■ Aim of the task ■
A single number is the answer here: the count of lines in the data below that include the word "unknotbracket".

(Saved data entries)
= = = = = = =

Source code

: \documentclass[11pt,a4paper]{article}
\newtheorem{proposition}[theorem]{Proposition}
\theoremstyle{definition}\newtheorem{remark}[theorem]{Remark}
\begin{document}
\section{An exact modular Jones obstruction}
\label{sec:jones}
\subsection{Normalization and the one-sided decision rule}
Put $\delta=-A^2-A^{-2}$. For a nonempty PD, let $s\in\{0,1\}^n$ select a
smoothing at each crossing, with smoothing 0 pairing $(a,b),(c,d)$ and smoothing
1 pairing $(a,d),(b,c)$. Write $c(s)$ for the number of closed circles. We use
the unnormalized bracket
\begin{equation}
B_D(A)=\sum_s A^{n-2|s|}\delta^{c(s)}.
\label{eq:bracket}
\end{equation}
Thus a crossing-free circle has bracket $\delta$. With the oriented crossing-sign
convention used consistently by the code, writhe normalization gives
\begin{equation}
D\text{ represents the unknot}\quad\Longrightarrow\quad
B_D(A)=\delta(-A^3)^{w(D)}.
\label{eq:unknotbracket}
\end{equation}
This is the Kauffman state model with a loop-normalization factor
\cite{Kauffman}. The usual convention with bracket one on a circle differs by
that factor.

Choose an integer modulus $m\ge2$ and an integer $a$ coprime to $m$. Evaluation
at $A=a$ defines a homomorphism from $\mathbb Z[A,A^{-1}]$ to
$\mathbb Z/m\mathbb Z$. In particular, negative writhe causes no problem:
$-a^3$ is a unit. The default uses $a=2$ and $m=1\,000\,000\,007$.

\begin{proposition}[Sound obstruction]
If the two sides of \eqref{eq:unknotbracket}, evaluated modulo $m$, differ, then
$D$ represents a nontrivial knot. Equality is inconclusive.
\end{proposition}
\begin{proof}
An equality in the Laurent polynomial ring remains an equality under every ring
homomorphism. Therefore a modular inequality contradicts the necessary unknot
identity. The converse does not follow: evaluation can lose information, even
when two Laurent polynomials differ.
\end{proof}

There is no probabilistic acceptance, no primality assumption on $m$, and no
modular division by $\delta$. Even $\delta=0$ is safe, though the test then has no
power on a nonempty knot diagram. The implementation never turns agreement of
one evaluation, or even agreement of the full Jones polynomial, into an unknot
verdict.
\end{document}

= = = = = = =

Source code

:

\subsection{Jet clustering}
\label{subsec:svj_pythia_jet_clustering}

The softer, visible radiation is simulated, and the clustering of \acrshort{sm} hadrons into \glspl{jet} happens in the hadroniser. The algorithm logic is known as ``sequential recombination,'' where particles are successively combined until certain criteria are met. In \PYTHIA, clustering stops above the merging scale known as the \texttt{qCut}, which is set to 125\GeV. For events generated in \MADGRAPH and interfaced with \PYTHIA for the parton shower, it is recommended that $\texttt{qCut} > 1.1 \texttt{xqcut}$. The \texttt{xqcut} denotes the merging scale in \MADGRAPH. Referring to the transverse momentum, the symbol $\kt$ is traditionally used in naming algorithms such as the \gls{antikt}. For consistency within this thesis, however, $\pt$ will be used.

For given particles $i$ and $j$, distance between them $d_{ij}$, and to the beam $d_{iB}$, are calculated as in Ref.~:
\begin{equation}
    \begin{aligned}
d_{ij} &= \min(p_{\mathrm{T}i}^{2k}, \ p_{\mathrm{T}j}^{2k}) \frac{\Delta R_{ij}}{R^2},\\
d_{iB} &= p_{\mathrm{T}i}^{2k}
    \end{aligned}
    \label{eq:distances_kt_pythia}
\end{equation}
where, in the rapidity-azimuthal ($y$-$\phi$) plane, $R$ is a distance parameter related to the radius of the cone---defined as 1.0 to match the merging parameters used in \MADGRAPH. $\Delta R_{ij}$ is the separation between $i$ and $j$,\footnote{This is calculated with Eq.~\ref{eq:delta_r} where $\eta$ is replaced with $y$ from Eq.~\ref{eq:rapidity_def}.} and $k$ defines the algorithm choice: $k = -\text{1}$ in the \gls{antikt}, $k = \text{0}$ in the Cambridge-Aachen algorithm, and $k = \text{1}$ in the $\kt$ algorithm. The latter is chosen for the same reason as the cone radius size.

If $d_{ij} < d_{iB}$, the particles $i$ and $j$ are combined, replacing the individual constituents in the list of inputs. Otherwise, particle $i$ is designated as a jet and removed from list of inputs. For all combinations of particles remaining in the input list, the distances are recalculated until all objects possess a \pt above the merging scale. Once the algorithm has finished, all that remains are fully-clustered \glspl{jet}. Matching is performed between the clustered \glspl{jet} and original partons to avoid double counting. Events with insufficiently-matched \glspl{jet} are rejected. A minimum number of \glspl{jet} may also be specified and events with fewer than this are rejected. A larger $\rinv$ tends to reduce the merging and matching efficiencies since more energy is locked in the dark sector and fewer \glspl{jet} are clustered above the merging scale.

= = = = = = =

■ Result ■
2